◆ **WHAT IS EXPECTED**
Set down the material in full. Keep every line exactly as it is.

··· INFORMATION GIVEN

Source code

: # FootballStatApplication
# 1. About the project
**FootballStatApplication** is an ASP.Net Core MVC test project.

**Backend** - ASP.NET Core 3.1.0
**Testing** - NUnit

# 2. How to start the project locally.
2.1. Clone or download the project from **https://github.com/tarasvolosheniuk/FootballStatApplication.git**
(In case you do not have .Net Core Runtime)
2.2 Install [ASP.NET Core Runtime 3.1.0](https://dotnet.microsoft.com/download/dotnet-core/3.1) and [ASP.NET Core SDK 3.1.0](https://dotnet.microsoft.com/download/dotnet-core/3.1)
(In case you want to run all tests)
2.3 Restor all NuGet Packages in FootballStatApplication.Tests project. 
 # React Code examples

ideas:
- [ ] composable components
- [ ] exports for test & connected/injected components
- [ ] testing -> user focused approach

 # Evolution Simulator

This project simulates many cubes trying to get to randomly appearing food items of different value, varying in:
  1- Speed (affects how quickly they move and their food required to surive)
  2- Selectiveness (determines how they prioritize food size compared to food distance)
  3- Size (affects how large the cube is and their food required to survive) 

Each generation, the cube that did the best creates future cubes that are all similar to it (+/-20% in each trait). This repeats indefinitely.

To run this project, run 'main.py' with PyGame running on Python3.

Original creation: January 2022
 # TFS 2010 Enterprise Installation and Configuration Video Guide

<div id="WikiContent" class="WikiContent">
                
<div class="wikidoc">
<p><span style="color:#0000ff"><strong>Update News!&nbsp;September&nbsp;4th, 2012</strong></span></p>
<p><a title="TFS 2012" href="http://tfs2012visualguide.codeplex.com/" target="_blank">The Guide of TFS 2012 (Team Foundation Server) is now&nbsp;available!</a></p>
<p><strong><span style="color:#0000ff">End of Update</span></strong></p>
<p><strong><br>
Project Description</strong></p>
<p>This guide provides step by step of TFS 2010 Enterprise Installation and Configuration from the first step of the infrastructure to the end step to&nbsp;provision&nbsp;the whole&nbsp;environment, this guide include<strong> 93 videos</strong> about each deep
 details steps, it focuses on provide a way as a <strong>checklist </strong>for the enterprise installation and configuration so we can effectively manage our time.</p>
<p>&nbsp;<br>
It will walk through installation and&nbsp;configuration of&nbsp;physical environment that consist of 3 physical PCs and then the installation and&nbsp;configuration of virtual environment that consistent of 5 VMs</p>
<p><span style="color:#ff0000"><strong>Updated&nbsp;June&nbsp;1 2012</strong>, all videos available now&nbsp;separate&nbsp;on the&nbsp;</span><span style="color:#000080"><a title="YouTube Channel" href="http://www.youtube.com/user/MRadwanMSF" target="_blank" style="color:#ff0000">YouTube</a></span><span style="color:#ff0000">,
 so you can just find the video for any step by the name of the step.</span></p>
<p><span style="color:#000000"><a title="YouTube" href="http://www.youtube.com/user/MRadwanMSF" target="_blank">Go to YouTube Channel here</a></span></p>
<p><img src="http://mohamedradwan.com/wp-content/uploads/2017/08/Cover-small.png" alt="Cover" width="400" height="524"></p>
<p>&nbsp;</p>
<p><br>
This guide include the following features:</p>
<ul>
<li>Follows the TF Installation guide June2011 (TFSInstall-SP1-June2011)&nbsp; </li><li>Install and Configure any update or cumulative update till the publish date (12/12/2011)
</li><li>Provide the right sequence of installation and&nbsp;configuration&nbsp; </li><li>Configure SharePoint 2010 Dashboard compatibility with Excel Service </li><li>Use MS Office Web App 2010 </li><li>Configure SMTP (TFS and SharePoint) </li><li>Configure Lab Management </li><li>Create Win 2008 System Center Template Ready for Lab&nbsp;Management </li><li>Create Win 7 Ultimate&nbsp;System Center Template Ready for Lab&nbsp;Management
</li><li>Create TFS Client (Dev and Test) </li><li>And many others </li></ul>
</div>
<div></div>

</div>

······

◆ **YOUR RESPONSE**
Source code

: # FootballStatApplication
# 1. About the project
**FootballStatApplication** is an ASP.Net Core MVC test project.

**Backend** - ASP.NET Core 3.1.0
**Testing** - NUnit

# 2. How to start the project locally.
2.1. Clone or download the project from **https://github.com/tarasvolosheniuk/FootballStatApplication.git**
(In case you do not have .Net Core Runtime)
2.2 Install [ASP.NET Core Runtime 3.1.0](https://dotnet.microsoft.com/download/dotnet-core/3.1) and [ASP.NET Core SDK 3.1.0](https://dotnet.microsoft.com/download/dotnet-core/3.1)
(In case you want to run all tests)
2.3 Restor all NuGet Packages in FootballStatApplication.Tests project. 
 # React Code examples

ideas:
- [ ] composable components
- [ ] exports for test & connected/injected components
- [ ] testing -> user focused approach

 # Evolution Simulator

This project simulates many cubes trying to get to randomly appearing food items of different value, varying in:
  1- Speed (affects how quickly they move and their food required to surive)
  2- Selectiveness (determines how they prioritize food size compared to food distance)
  3- Size (affects how large the cube is and their food required to survive) 

Each generation, the cube that did the best creates future cubes that are all similar to it (+/-20% in each trait). This repeats indefinitely.

To run this project, run 'main.py' with PyGame running on Python3.

Original creation: January 2022
 # TFS 2010 Enterprise Installation and Configuration Video Guide

<div id="WikiContent" class="WikiContent">
                
<div class="wikidoc">
<p><span style="color:#0000ff"><strong>Update News!&nbsp;September&nbsp;4th, 2012</strong></span></p>
<p><a title="TFS 2012" href="http://tfs2012visualguide.codeplex.com/" target="_blank">The Guide of TFS 2012 (Team Foundation Server) is now&nbsp;available!</a></p>
<p><strong><span style="color:#0000ff">End of Update</span></strong></p>
<p><strong><br>
Project Description</strong></p>
<p>This guide provides step by step of TFS 2010 Enterprise Installation and Configuration from the first step of the infrastructure to the end step to&nbsp;provision&nbsp;the whole&nbsp;environment, this guide include<strong> 93 videos</strong> about each deep
 details steps, it focuses on provide a way as a <strong>checklist </strong>for the enterprise installation and configuration so we can effectively manage our time.</p>
<p>&nbsp;<br>
It will walk through installation and&nbsp;configuration of&nbsp;physical environment that consist of 3 physical PCs and then the installation and&nbsp;configuration of virtual environment that consistent of 5 VMs</p>
<p><span style="color:#ff0000"><strong>Updated&nbsp;June&nbsp;1 2012</strong>, all videos available now&nbsp;separate&nbsp;on the&nbsp;</span><span style="color:#000080"><a title="YouTube Channel" href="http://www.youtube.com/user/MRadwanMSF" target="_blank" style="color:#ff0000">YouTube</a></span><span style="color:#ff0000">,
 so you can just find the video for any step by the name of the step.</span></p>
<p><span style="color:#000000"><a title="YouTube" href="http://www.youtube.com/user/MRadwanMSF" target="_blank">Go to YouTube Channel here</a></span></p>
<p><img src="http://mohamedradwan.com/wp-content/uploads/2017/08/Cover-small.png" alt="Cover" width="400" height="524"></p>
<p>&nbsp;</p>
<p><br>
This guide include the following features:</p>
<ul>
<li>Follows the TF Installation guide June2011 (TFSInstall-SP1-June2011)&nbsp; </li><li>Install and Configure any update or cumulative update till the publish date (12/12/2011)
</li><li>Provide the right sequence of installation and&nbsp;configuration&nbsp; </li><li>Configure SharePoint 2010 Dashboard compatibility with Excel Service </li><li>Use MS Office Web App 2010 </li><li>Configure SMTP (TFS and SharePoint) </li><li>Configure Lab Management </li><li>Create Win 2008 System Center Template Ready for Lab&nbsp;Management </li><li>Create Win 7 Ultimate&nbsp;System Center Template Ready for Lab&nbsp;Management
</li><li>Create TFS Client (Dev and Test) </li><li>And many others </li></ul>
</div>
<div></div>

</div>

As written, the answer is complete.